I’ve been reading a lot on Metafilter and various blogs about the Occupy Wall Street movement and the 99 percenters, which has brought up an issue which has nagged me for a while; it is sometimes mindbogglingly difficult for me to reconcile my background and my beliefs with the sector I work in. Philanthropy inevitably involves the wealthy and powerful. I’m fortunate that the vast majority of the wealthy and powerful I work with are genuinely good people who have a burning desire to make the world a better place, although occasionally I do encounter an attitude that leaves me bemused or despairing.

One of the earliest commentaries on philanthropy I read when I first started working in the sector was the 1999 Allen Lane Lecture by Stephen Burkeman; it still makes fantastic reading because it zeroes in on the heart of some of the real issues that make people cynical about philanthropy, and creates some discomfort for those of us who believe in it and defend it.

Beside that, it seems obvious that Western society is in a particularly parlous state right now; that the concentration of wealth in the hands of a very few, and the massive and widening gulf between those with wealth and those without, is getting worse and leading to ange and disenfranchisement as well as – on both sides of the debate – wildly distorted worldviews. And that encouraging wealth generation via the stockmarket and the housing bubble – focusing on making money through money, rather than making money through providing services or making stuff people need – is a totally, ridiculously unsustainable way to run a society (and yes, that is a huge generalisation and the real situation is far more complicated than that – but when you have a large number of unoccupied luxury investment properties which nobody can afford to rent on the one hand, and a squeeze on housing because there aren’t enough affordable properties for sale or rent on the other, it’s not difficult to draw conclusions, hmmm?)

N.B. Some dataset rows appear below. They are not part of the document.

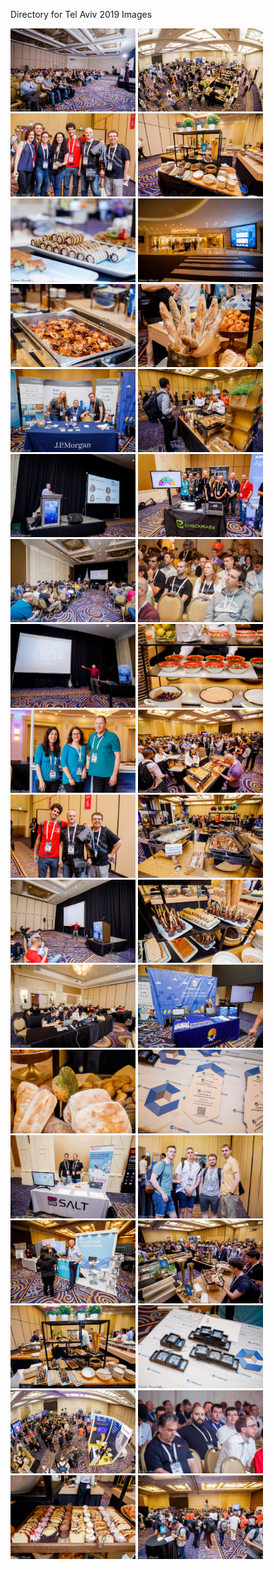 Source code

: Directory for Tel Aviv 2019 Images

<div style="width:100%;">
  <img src="https://github.com/OWASP-Foundation/OWASP-Images/blob/master/Events/GlobalAppSecTelAviv2019/Shlomi_Mizrahi_-_OWASP_Global-AppSec_Tel-Aviv_David-InterContinental_29-5-19_001.jpg" alt="" width="200" />
<img src="https://github.com/OWASP-Foundation/OWASP-Images/blob/master/Events/GlobalAppSecTelAviv2019/Shlomi_Mizrahi_-_OWASP_Global-AppSec_Tel-Aviv_David-InterContinental_29-5-19_002.jpg" alt="" width="200" />
  <img src="https://github.com/OWASP-Foundation/OWASP-Images/blob/master/Events/GlobalAppSecTelAviv2019/Shlomi_Mizrahi_-_OWASP_Global-AppSec_Tel-Aviv_David-InterContinental_29-5-19_003.jpg" alt="" width="200" />
  <img src="https://github.com/OWASP-Foundation/OWASP-Images/blob/master/Events/GlobalAppSecTelAviv2019/Shlomi_Mizrahi_-_OWASP_Global-AppSec_Tel-Aviv_David-InterContinental_29-5-19_004.jpg" alt="" width="200" />
  <img src="https://github.com/OWASP-Foundation/OWASP-Images/blob/master/Events/GlobalAppSecTelAviv2019/Shlomi_Mizrahi_-_OWASP_Global-AppSec_Tel-Aviv_David-InterContinental_29-5-19_005.jpg" alt="" width="200" />
  <img src="https://github.com/OWASP-Foundation/OWASP-Images/blob/master/Events/GlobalAppSecTelAviv2019/Shlomi_Mizrahi_-_OWASP_Global-AppSec_Tel-Aviv_David-InterContinental_29-5-19_006.jpg" alt="" width="200" />
  <img src="https://github.com/OWASP-Foundation/OWASP-Images/blob/master/Events/GlobalAppSecTelAviv2019/Shlomi_Mizrahi_-_OWASP_Global-AppSec_Tel-Aviv_David-InterContinental_29-5-19_007.jpg" alt="" width="200" />
  <img src="https://github.com/OWASP-Foundation/OWASP-Images/blob/master/Events/GlobalAppSecTelAviv2019/Shlomi_Mizrahi_-_OWASP_Global-AppSec_Tel-Aviv_David-InterContinental_29-5-19_008.jpg" alt="" width="200" />
  <img src="https://github.com/OWASP-Foundation/OWASP-Images/blob/master/Events/GlobalAppSecTelAviv2019/Shlomi_Mizrahi_-_OWASP_Global-AppSec_Tel-Aviv_David-InterContinental_29-5-19_009.jpg" alt="" width="200" />
  <img src="https://github.com/OWASP-Foundation/OWASP-Images/blob/master/Events/GlobalAppSecTelAviv2019/Shlomi_Mizrahi_-_OWASP_Global-AppSec_Tel-Aviv_David-InterContinental_29-5-19_010.jpg" alt="" width="200" />
  <img src="https://github.com/OWASP-Foundation/OWASP-Images/blob/master/Events/GlobalAppSecTelAviv2019/Shlomi_Mizrahi_-_OWASP_Global-AppSec_Tel-Aviv_David-InterContinental_29-5-19_011.jpg" alt="" width="200" />
  <img src="https://github.com/OWASP-Foundation/OWASP-Images/blob/master/Events/GlobalAppSecTelAviv2019/Shlomi_Mizrahi_-_OWASP_Global-AppSec_Tel-Aviv_David-InterContinental_29-5-19_012.jpg" alt="" width="200" />
  <img src="https://github.com/OWASP-Foundation/OWASP-Images/blob/master/Events/GlobalAppSecTelAviv2019/Shlomi_Mizrahi_-_OWASP_Global-AppSec_Tel-Aviv_David-InterContinental_29-5-19_013.jpg" alt="" width="200" />
  <img src="https://github.com/OWASP-Foundation/OWASP-Images/blob/master/Events/GlobalAppSecTelAviv2019/Shlomi_Mizrahi_-_OWASP_Global-AppSec_Tel-Aviv_David-InterContinental_29-5-19_014.jpg" alt="" width="200" />
  <img src="https://github.com/OWASP-Foundation/OWASP-Images/blob/master/Events/GlobalAppSecTelAviv2019/Shlomi_Mizrahi_-_OWASP_Global-AppSec_Tel-Aviv_David-InterContinental_29-5-19_015.jpg" alt="" width="200" />
  <img src="https://github.com/OWASP-Foundation/OWASP-Images/blob/master/Events/GlobalAppSecTelAviv2019/Shlomi_Mizrahi_-_OWASP_Global-AppSec_Tel-Aviv_David-InterContinental_29-5-19_016.jpg" alt="" width="200" />
  <img src="https://github.com/OWASP-Foundation/OWASP-Images/blob/master/Events/GlobalAppSecTelAviv2019/Shlomi_Mizrahi_-_OWASP_Global-AppSec_Tel-Aviv_David-InterContinental_29-5-19_017.jpg" alt="" width="200" />
  <img src="https://github.com/OWASP-Foundation/OWASP-Images/blob/master/Events/GlobalAppSecTelAviv2019/Shlomi_Mizrahi_-_OWASP_Global-AppSec_Tel-Aviv_David-InterContinental_29-5-19_018.jpg" alt="" width="200" />
  <img src="https://github.com/OWASP-Foundation/OWASP-Images/blob/master/Events/GlobalAppSecTelAviv2019/Shlomi_Mizrahi_-_OWASP_Global-AppSec_Tel-Aviv_David-InterContinental_29-5-19_019.jpg" alt="" width="200" />
<img src="https://github.com/OWASP-Foundation/OWASP-Images/blob/master/Events/GlobalAppSecTelAviv2019/Shlomi_Mizrahi_-_OWASP_Global-AppSec_Tel-Aviv_David-InterContinental_29-5-19_020.jpg" alt="" width="200" />
  <img src="https://github.com/OWASP-Foundation/OWASP-Images/blob/master/Events/GlobalAppSecTelAviv2019/Shlomi_Mizrahi_-_OWASP_Global-AppSec_Tel-Aviv_David-InterContinental_29-5-19_021.jpg" alt="" width="200" />
  <img src="https://github.com/OWASP-Foundation/OWASP-Images/blob/master/Events/GlobalAppSecTelAviv2019/Shlomi_Mizrahi_-_OWASP_Global-AppSec_Tel-Aviv_David-InterContinental_29-5-19_022.jpg" alt="" width="200" />
  <img src="https://github.com/OWASP-Foundation/OWASP-Images/blob/master/Events/GlobalAppSecTelAviv2019/Shlomi_Mizrahi_-_OWASP_Global-AppSec_Tel-Aviv_David-InterContinental_29-5-19_023.jpg" alt="" width="200" />
  <img src="https://github.com/OWASP-Foundation/OWASP-Images/blob/master/Events/GlobalAppSecTelAviv2019/Shlomi_Mizrahi_-_OWASP_Global-AppSec_Tel-Aviv_David-InterContinental_29-5-19_024.jpg" alt="" width="200" />
  <img src="https://github.com/OWASP-Foundation/OWASP-Images/blob/master/Events/GlobalAppSecTelAviv2019/Shlomi_Mizrahi_-_OWASP_Global-AppSec_Tel-Aviv_David-InterContinental_29-5-19_025.jpg" alt="" width="200" />
  <img src="https://github.com/OWASP-Foundation/OWASP-Images/blob/master/Events/GlobalAppSecTelAviv2019/Shlomi_Mizrahi_-_OWASP_Global-AppSec_Tel-Aviv_David-InterContinental_29-5-19_026.jpg" alt="" width="200" />
  <img src="https://github.com/OWASP-Foundation/OWASP-Images/blob/master/Events/GlobalAppSecTelAviv2019/Shlomi_Mizrahi_-_OWASP_Global-AppSec_Tel-Aviv_David-InterContinental_29-5-19_027.jpg" alt="" width="200" />
  <img src="https://github.com/OWASP-Foundation/OWASP-Images/blob/master/Events/GlobalAppSecTelAviv2019/Shlomi_Mizrahi_-_OWASP_Global-AppSec_Tel-Aviv_David-InterContinental_29-5-19_028.jpg" alt="" width="200" />
  <img src="https://github.com/OWASP-Foundation/OWASP-Images/blob/master/Events/GlobalAppSecTelAviv2019/Shlomi_Mizrahi_-_OWASP_Global-AppSec_Tel-Aviv_David-InterContinental_29-5-19_029.jpg" alt="" width="200" />
  <img src="https://github.com/OWASP-Foundation/OWASP-Images/blob/master/Events/GlobalAppSecTelAviv2019/Shlomi_Mizrahi_-_OWASP_Global-AppSec_Tel-Aviv_David-InterContinental_29-5-19_030.jpg" alt="" width="200" />
  <img src="https://github.com/OWASP-Foundation/OWASP-Images/blob/master/Events/GlobalAppSecTelAviv2019/Shlomi_Mizrahi_-_OWASP_Global-AppSec_Tel-Aviv_David-InterContinental_29-5-19_031.jpg" alt="" width="200" />
  <img src="https://github.com/OWASP-Foundation/OWASP-Images/blob/master/Events/GlobalAppSecTelAviv2019/Shlomi_Mizrahi_-_OWASP_Global-AppSec_Tel-Aviv_David-InterContinental_29-5-19_032.jpg" alt="" width="200" />
  <img src="https://github.com/OWASP-Foundation/OWASP-Images/blob/master/Events/GlobalAppSecTelAviv2019/Shlomi_Mizrahi_-_OWASP_Global-AppSec_Tel-Aviv_David-InterContinental_29-5-19_033.jpg" alt="" width="200" />
  <img src="https://github.com/OWASP-Foundation/OWASP-Images/blob/master/Events/GlobalAppSecTelAviv2019/Shlomi_Mizrahi_-_OWASP_Global-AppSec_Tel-Aviv_David-InterContinental_29-5-19_034.jpg" alt="" width="200" />
  <img src="https://github.com/OWASP-Foundation/OWASP-Images/blob/master/Events/GlobalAppSecTelAviv2019/Shlomi_Mizrahi_-_OWASP_Global-AppSec_Tel-Aviv_David-InterContinental_29-5-19_035.jpg" alt="" width="200" />
  <img src="https://github.com/OWASP-Foundation/OWASP-Images/blob/master/Events/GlobalAppSecTelAviv2019/Shlomi_Mizrahi_-_OWASP_Global-AppSec_Tel-Aviv_David-InterContinental_29-5-19_036.jpg" alt="" width="200" />
</div>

That’s why it’s been a pleasure of sorts to see the US-based Resource Generation, a bunch of young people with wealth who are doing stuff like advocating for tax reform, encouraging their family foundations to consider impact and program-related investing, funding grass roots social justice campaigns. It’s the kind of thing that’s easy to scoff at, and it’ll be interesting to see whether it grows or burns out – but at the same time it is sending a message, and also doing some practical stuff (however small-scale).

Paraphrasing  a commentator on Metafilter, we’ll always have rich kids, but it’s better to have socially responsible rich kids, who care about not being exploitative, than a bunch of Paris Hiltons.